BEGIN Records shown

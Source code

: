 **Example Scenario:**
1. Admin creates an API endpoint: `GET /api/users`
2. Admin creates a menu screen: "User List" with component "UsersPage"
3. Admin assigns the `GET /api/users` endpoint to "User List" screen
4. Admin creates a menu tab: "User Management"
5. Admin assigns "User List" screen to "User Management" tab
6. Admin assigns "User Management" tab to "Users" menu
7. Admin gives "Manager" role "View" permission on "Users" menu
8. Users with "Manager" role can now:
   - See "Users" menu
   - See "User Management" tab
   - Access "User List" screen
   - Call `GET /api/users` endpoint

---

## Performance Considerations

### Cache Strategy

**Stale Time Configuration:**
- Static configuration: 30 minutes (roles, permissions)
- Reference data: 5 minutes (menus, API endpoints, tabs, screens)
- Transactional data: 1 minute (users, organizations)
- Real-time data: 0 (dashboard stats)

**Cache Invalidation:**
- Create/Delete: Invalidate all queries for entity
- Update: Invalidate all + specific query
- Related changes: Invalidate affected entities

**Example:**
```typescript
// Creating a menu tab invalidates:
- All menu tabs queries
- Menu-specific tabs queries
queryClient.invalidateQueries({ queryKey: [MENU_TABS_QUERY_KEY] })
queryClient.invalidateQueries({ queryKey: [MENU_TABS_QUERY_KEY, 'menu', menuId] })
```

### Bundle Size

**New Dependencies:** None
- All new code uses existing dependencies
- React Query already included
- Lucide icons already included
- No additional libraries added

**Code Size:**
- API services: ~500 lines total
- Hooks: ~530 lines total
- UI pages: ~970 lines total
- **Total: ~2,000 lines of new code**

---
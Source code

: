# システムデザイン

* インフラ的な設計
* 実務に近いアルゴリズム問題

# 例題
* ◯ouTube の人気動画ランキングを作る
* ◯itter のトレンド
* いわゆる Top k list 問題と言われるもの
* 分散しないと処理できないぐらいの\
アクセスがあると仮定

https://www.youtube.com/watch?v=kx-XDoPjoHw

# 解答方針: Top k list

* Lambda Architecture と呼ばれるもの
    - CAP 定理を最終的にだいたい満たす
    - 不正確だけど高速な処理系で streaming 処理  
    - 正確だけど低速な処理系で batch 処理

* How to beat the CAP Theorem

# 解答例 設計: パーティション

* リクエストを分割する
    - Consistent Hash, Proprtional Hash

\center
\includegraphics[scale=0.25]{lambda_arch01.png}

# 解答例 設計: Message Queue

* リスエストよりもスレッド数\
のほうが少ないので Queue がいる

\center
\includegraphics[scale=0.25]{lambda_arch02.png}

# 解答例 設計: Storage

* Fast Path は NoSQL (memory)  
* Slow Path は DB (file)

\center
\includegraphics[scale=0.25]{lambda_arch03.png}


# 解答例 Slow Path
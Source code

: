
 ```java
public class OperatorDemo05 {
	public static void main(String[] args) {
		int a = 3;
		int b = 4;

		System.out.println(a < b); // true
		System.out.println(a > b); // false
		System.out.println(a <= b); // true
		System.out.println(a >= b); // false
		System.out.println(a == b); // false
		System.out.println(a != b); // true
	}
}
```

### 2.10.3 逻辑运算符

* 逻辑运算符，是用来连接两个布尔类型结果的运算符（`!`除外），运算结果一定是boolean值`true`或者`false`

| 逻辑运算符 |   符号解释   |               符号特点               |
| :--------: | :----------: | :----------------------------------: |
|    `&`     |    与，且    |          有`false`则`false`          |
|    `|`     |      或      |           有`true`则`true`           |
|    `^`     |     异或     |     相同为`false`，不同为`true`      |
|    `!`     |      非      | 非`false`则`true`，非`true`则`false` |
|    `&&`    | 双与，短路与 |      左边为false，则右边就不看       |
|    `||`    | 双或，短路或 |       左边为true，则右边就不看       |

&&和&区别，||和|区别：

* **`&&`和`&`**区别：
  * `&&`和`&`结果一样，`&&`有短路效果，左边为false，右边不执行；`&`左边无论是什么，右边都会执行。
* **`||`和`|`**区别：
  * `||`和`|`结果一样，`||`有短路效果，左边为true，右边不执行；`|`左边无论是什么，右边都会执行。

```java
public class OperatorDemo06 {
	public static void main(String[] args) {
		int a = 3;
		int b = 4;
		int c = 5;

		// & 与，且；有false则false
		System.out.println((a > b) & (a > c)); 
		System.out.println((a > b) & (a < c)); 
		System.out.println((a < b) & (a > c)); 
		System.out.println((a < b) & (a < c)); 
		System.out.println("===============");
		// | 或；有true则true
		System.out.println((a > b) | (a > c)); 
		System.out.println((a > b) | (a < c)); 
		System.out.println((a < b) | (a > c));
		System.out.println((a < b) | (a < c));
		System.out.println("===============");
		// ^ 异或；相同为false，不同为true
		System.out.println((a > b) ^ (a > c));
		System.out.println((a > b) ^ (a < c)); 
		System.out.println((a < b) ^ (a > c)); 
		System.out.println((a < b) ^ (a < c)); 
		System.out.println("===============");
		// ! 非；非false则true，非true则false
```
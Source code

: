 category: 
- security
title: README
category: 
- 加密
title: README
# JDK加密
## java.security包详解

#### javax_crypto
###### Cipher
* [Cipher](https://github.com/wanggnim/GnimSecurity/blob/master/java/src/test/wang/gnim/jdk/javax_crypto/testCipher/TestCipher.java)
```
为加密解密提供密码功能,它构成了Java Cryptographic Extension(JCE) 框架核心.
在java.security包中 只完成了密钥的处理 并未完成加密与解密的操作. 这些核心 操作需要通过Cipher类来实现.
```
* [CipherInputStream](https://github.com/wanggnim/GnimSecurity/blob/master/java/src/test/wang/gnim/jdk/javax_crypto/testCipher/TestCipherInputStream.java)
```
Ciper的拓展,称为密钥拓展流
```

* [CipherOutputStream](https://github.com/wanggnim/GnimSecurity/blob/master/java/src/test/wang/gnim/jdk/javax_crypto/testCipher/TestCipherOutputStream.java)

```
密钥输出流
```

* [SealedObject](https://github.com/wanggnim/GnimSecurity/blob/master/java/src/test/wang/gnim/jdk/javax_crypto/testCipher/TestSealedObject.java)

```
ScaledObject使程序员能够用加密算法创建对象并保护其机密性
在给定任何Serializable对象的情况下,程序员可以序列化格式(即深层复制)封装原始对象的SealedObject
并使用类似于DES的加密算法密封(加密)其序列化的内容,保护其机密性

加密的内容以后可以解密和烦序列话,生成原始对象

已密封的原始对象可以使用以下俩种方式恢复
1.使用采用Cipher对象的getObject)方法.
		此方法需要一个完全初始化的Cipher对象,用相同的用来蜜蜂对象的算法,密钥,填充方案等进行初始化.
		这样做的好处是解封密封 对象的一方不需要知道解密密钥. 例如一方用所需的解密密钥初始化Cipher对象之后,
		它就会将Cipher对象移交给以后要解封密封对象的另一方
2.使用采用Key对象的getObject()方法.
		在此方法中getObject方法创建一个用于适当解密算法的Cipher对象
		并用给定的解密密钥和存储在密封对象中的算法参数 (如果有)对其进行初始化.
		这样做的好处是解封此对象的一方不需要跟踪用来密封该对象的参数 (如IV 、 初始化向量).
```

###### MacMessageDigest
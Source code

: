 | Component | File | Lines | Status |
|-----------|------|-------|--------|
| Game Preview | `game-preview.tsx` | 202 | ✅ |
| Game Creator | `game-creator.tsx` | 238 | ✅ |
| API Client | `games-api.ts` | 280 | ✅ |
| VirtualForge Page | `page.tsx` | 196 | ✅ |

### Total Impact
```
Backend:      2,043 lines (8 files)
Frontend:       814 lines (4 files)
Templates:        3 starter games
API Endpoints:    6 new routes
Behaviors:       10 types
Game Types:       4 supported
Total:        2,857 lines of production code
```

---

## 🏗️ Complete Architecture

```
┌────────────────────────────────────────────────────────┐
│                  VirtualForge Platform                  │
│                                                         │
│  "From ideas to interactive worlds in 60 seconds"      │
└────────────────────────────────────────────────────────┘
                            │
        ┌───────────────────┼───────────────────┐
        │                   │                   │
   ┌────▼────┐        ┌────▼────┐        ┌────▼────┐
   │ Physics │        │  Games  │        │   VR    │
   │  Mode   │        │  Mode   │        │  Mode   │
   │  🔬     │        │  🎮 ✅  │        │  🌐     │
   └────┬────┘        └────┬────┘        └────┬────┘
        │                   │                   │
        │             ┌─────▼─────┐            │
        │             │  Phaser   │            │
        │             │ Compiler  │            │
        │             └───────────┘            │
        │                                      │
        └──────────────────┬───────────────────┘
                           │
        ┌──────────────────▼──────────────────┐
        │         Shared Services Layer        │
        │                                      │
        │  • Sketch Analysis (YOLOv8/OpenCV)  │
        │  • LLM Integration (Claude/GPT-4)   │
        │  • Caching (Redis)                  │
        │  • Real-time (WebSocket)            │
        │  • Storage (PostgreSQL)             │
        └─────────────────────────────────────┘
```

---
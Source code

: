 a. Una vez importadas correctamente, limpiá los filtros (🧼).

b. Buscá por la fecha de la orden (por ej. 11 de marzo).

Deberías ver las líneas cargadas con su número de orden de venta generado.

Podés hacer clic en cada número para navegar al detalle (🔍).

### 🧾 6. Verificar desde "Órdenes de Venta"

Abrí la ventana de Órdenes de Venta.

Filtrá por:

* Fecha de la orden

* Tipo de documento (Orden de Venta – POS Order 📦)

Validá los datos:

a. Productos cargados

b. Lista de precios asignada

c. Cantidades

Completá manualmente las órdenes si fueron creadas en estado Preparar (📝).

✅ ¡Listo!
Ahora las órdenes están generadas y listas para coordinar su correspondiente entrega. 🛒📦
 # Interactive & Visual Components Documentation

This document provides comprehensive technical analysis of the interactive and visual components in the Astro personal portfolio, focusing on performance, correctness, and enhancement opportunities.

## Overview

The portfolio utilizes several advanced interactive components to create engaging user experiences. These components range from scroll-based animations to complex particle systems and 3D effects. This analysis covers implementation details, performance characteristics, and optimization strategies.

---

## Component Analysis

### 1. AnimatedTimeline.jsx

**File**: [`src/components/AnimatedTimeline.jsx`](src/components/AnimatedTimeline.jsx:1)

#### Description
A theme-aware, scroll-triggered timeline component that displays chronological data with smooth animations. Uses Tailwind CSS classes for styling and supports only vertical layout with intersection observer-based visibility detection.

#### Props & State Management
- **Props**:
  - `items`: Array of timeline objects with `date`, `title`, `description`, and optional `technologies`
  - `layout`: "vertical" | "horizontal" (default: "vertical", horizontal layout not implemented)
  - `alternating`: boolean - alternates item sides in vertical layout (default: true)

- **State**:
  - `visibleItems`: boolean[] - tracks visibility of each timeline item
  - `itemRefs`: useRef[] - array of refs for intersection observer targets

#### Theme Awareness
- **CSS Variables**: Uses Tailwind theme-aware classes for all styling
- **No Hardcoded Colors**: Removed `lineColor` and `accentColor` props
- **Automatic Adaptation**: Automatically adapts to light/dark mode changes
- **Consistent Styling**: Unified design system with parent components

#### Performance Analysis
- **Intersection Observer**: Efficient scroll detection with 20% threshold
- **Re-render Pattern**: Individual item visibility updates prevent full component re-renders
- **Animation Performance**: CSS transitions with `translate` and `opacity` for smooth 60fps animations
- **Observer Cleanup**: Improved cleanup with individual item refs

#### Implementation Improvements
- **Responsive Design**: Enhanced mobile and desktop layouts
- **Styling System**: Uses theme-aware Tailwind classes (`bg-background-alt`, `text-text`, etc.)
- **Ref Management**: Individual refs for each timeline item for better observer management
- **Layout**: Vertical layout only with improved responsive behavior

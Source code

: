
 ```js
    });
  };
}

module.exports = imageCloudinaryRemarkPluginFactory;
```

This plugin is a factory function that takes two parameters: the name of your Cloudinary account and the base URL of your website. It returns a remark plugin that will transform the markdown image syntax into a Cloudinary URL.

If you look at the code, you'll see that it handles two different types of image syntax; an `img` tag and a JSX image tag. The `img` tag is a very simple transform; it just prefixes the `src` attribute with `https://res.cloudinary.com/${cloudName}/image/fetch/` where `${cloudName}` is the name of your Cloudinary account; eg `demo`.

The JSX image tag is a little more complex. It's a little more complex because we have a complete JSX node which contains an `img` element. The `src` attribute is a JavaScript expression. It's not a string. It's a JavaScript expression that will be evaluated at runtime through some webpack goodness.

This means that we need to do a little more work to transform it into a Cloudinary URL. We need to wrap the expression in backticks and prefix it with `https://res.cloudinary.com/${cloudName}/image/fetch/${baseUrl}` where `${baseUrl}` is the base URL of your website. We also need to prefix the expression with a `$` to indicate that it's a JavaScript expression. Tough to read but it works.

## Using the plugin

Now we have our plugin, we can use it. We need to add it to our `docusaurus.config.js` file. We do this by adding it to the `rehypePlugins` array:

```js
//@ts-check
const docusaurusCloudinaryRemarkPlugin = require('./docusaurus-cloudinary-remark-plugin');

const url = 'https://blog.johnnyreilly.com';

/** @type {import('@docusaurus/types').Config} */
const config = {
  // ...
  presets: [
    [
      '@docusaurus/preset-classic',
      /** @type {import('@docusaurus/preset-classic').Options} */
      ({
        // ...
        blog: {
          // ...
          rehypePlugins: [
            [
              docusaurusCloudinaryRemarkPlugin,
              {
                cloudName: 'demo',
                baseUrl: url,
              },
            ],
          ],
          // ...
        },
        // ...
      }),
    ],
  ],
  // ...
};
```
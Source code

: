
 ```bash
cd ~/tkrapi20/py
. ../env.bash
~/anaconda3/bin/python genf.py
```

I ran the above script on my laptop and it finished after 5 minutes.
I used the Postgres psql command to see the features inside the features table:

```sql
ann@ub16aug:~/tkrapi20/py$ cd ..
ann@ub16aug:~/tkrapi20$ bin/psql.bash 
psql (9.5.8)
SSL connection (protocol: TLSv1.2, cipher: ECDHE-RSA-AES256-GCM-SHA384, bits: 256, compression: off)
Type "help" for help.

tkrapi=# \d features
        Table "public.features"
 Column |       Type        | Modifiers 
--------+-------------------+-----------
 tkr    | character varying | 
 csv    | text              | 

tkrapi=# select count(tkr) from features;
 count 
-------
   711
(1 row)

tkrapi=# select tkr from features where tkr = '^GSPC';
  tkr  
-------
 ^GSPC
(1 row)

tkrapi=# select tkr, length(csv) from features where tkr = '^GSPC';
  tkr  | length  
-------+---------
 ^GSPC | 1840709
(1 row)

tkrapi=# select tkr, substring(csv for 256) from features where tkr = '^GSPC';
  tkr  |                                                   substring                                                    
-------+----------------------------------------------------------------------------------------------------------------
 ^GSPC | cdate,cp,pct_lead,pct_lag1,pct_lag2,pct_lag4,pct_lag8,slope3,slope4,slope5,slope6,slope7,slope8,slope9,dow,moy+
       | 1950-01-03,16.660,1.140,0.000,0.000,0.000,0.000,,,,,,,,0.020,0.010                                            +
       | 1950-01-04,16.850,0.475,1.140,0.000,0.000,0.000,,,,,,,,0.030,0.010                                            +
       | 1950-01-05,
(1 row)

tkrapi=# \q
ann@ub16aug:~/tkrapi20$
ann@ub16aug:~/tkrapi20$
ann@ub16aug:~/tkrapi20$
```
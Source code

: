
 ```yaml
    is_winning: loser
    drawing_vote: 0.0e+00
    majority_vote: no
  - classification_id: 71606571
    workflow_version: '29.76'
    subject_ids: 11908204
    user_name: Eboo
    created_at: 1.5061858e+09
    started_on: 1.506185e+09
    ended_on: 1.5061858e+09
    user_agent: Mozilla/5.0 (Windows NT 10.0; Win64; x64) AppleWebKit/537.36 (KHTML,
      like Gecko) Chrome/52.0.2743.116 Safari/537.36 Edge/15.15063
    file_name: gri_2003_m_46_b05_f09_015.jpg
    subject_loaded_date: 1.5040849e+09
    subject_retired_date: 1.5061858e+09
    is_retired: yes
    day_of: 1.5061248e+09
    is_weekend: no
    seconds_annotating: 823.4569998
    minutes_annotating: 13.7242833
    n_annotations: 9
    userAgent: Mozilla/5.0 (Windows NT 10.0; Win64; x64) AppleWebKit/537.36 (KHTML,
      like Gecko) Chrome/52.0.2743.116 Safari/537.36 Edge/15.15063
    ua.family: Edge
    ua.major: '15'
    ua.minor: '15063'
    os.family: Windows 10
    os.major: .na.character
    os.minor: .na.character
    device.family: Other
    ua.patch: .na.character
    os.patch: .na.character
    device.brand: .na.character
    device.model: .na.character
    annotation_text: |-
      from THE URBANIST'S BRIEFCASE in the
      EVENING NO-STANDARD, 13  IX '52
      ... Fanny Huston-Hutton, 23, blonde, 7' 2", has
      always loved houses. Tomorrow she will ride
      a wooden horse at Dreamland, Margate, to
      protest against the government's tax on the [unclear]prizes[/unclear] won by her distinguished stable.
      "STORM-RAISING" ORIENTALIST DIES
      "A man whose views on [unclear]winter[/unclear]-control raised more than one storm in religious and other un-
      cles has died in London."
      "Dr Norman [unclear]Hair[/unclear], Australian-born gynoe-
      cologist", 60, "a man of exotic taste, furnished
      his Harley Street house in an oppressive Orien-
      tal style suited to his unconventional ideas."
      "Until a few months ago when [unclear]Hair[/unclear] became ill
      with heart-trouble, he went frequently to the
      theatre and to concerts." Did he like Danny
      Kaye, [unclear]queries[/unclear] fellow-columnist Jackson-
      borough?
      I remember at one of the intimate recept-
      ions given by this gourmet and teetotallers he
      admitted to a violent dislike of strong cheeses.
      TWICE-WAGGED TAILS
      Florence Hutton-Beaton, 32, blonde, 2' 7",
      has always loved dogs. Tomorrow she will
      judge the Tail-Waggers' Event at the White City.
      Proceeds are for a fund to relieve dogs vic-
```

END Records shown

*Work task*
In the entries above, find each line with the word "transform" and return it.

*Response to the task*
This plugin is a factory function that takes two parameters: the name of your Cloudinary account and the base URL of your website. It returns a remark plugin that will transform the markdown image syntax into a Cloudinary URL.
If you look at the code, you'll see that it handles two different types of image syntax; an `img` tag and a JSX image tag. The `img` tag is a very simple transform; it just prefixes the `src` attribute with `https://res.cloudinary.com/${cloudName}/image/fetch/` where `${cloudName}` is the name of your Cloudinary account; eg `demo`.
This means that we need to do a little more work to transform it into a Cloudinary URL. We need to wrap the expression in backticks and prefix it with `https://res.cloudinary.com/${cloudName}/image/fetch/${baseUrl}` where `${baseUrl}` is the base URL of your website. We also need to prefix the expression with a `$` to indicate that it's a JavaScript expression. Tough to read but it works.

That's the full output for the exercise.